Economic Data: Conference Board Leading Indicators
The Leading Economic Index (LEI) has declined by 0.8%, with a 3.3% decrease over the past six months. Factors like tightened consumer spending and the looming resumption of student loan payments are contributing to the forecast of a minor recession. Non-financial components, particularly consumer expectations and ISM new orders, led the decline in the LEI. However, there are positives too, like the growth in manufacturer’s new orders for both consumer and capital goods, and an increase in building permits for private housing. Financially, the S&P 500 showed resilience, but the interest rate spread remains inverted, signaling caution.

The coincident economic index (CEI) rose by 0.9%, but industrial production showed a decline. Other components like payroll employment and manufacturing and trade sales saw increases. The lagging economic index (LEI) also recorded a slight increase of 0.1%.

FED Minutes
The Federal Reserve’s minutes didn’t significantly impact the market as their stance was mostly anticipated. The Fed continues to be cautious and data-dependent, with a moderated outlook for Q4. The return to the 2% inflation target is projected for 2026, contingent on the balancing of labor and product markets. The Fed acknowledged several downside risks, including tighter credit conditions and the potential for a government shutdown, but remains committed to its current policy stance.

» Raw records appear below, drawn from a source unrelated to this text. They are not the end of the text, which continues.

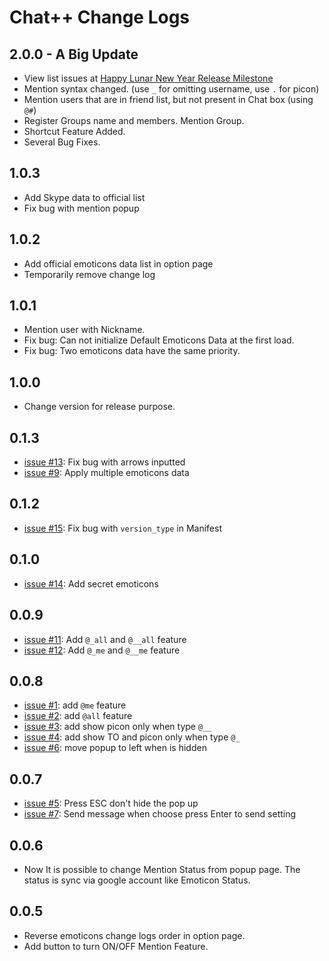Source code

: Chat++ Change Logs
=================

## 2.0.0 - A Big Update
* View list issues at [Happy Lunar New Year Release Milestone](../../milestones/Happy%20Lunar%20New%20Year%20Release)
* Mention syntax changed. (use `_` for omitting username, use `.` for picon)
* Mention users that are in friend list, but not present in Chat box (using `@#`)
* Register Groups name and members. Mention Group.
* Shortcut Feature Added.
* Several Bug Fixes. 

## 1.0.3
* Add Skype data to official list
* Fix bug with mention popup

## 1.0.2
* Add official emoticons data list in option page
* Temporarily remove change log

## 1.0.1
* Mention user with Nickname.
* Fix bug: Can not initialize Default Emoticons Data at the first load.
* Fix bug: Two emoticons data have the same priority.

## 1.0.0
* Change version for release purpose.

## 0.1.3
* [issue #13](../../issues/13): Fix bug with arrows inputted
* [issue #9](../../issues/9): Apply multiple emoticons data

## 0.1.2
* [issue #15](../../issues/15): Fix bug with `version_type` in Manifest

## 0.1.0
* [issue #14](../../issues/14): Add secret emoticons

## 0.0.9
* [issue #11](../../issues/11): Add `@_all` and `@__all` feature
* [issue #12](../../issues/12): Add `@_me` and `@__me` feature

## 0.0.8
* [issue #1](../../issues/1): add `@me` feature
* [issue #2](../../issues/2): add `@all` feature
* [issue #3](../../issues/3): add show picon only when type `@__`
* [issue #4](../../issues/4): add show TO and picon only when type `@_`
* [issue #6](../../issues/6): move popup to left when is hidden

## 0.0.7
* [issue #5](../../issues/5): Press ESC don't hide the pop up
* [issue #7](../../issues/7): Send message when choose press Enter to send setting

## 0.0.6
* Now It is possible to change Mention Status from popup page. The status is sync via google account like Emoticon Status.

## 0.0.5
* Reverse emoticons change logs order in option page.
* Add button to turn ON/OFF Mention Feature.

Durable Goods Reports: October
There was a notable 5.4% drop in new orders for durable goods, highlighting the sector’s volatility. Excluding defense, the decline was even steeper at 6.7%. The transportation equipment sector particularly experienced a significant downturn in new orders and shipments.

Initial Claims: The Previous Week
Initial jobless claims were better than expected, decreasing to 209,000, with continuing job claims also declining. This indicates continued strength in the labor market, a crucial factor for consumer spending and overall economic health.

MBA Weekly Index: Previous Week
Mortgage application volume increased by 3%, with both refinance and purchase indices showing growth. This is likely a response to the lower bond yields leading to reduced mortgage rates. The average loan size for purchase applications was $403,000. The average rate for a 30-year fixed rate conforming loan declined twenty basis points to 7.41%. The average rate for a 30-year fixed rate umbo loan declined fourteen basis points to 7.41%.

This past week’s cash flow report:

This past week marked a period of positive financial progress. I successfully augmented my savings account, demonstrating fiscal discipline by refraining from making unnecessary purchases that would have otherwise increased my credit balance. Currently, my primary objective is to bring my credit balance to a more manageable level, recognizing the significance of maintaining accessible credit for future financial endeavors.

In terms of managing my finances, I have adopted a systematic approach to saving. Upon receipt of my paycheck, I allocate a predetermined amount to my savings, ensuring consistent financial growth. The remaining balance is then carefully saved with the arrival of the subsequent paycheck. This method is reflective of a principle highlighted in the book “The Richest Man in Babylon,” which emphasizes the importance of ‘Paying Yourself First’ as a foundational step in wealth accumulation. This strategy has proven effective in enhancing my overall financial position.